Task directions: Repeat the records given below in full, with no changes.

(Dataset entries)

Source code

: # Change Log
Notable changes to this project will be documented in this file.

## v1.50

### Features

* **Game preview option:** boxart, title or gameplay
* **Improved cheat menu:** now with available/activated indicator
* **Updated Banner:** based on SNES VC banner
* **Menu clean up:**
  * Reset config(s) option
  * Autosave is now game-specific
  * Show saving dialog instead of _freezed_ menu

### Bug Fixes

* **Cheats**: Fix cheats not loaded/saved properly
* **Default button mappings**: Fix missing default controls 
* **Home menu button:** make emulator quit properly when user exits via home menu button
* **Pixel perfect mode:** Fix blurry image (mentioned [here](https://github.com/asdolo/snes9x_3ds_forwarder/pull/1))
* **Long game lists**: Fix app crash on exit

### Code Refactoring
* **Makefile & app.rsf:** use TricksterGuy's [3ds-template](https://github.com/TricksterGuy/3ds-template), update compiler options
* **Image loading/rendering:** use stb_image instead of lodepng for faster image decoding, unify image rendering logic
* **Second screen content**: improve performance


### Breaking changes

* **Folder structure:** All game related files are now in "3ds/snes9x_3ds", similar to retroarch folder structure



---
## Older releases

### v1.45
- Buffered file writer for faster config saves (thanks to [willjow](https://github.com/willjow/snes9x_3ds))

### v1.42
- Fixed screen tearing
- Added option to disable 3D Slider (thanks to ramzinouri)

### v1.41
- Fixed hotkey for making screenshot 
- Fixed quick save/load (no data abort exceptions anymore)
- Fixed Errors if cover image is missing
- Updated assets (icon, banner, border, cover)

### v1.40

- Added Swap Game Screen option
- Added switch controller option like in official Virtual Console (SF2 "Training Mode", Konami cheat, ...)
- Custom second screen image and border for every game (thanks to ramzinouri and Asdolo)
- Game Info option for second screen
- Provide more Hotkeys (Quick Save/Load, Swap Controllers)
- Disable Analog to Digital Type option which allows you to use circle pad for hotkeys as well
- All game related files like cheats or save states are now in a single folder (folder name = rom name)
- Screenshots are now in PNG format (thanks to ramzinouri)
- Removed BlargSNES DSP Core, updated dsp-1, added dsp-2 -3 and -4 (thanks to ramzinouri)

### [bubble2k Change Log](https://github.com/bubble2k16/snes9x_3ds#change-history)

Response to this exercise:
Source code

: # Change Log
Notable changes to this project will be documented in this file.

## v1.50

### Features

* **Game preview option:** boxart, title or gameplay
* **Improved cheat menu:** now with available/activated indicator
* **Updated Banner:** based on SNES VC banner
* **Menu clean up:**
  * Reset config(s) option
  * Autosave is now game-specific
  * Show saving dialog instead of _freezed_ menu

### Bug Fixes

* **Cheats**: Fix cheats not loaded/saved properly
* **Default button mappings**: Fix missing default controls 
* **Home menu button:** make emulator quit properly when user exits via home menu button
* **Pixel perfect mode:** Fix blurry image (mentioned [here](https://github.com/asdolo/snes9x_3ds_forwarder/pull/1))
* **Long game lists**: Fix app crash on exit

### Code Refactoring
* **Makefile & app.rsf:** use TricksterGuy's [3ds-template](https://github.com/TricksterGuy/3ds-template), update compiler options
* **Image loading/rendering:** use stb_image instead of lodepng for faster image decoding, unify image rendering logic
* **Second screen content**: improve performance


### Breaking changes

* **Folder structure:** All game related files are now in "3ds/snes9x_3ds", similar to retroarch folder structure



---
## Older releases

### v1.45
- Buffered file writer for faster config saves (thanks to [willjow](https://github.com/willjow/snes9x_3ds))

### v1.42
- Fixed screen tearing
- Added option to disable 3D Slider (thanks to ramzinouri)

### v1.41
- Fixed hotkey for making screenshot 
- Fixed quick save/load (no data abort exceptions anymore)
- Fixed Errors if cover image is missing
- Updated assets (icon, banner, border, cover)

### v1.40

- Added Swap Game Screen option
- Added switch controller option like in official Virtual Console (SF2 "Training Mode", Konami cheat, ...)
- Custom second screen image and border for every game (thanks to ramzinouri and Asdolo)
- Game Info option for second screen
- Provide more Hotkeys (Quick Save/Load, Swap Controllers)
- Disable Analog to Digital Type option which allows you to use circle pad for hotkeys as well
- All game related files like cheats or save states are now in a single folder (folder name = rom name)
- Screenshots are now in PNG format (thanks to ramzinouri)
- Removed BlargSNES DSP Core, updated dsp-1, added dsp-2 -3 and -4 (thanks to ramzinouri)

### [bubble2k Change Log](https://github.com/bubble2k16/snes9x_3ds#change-history)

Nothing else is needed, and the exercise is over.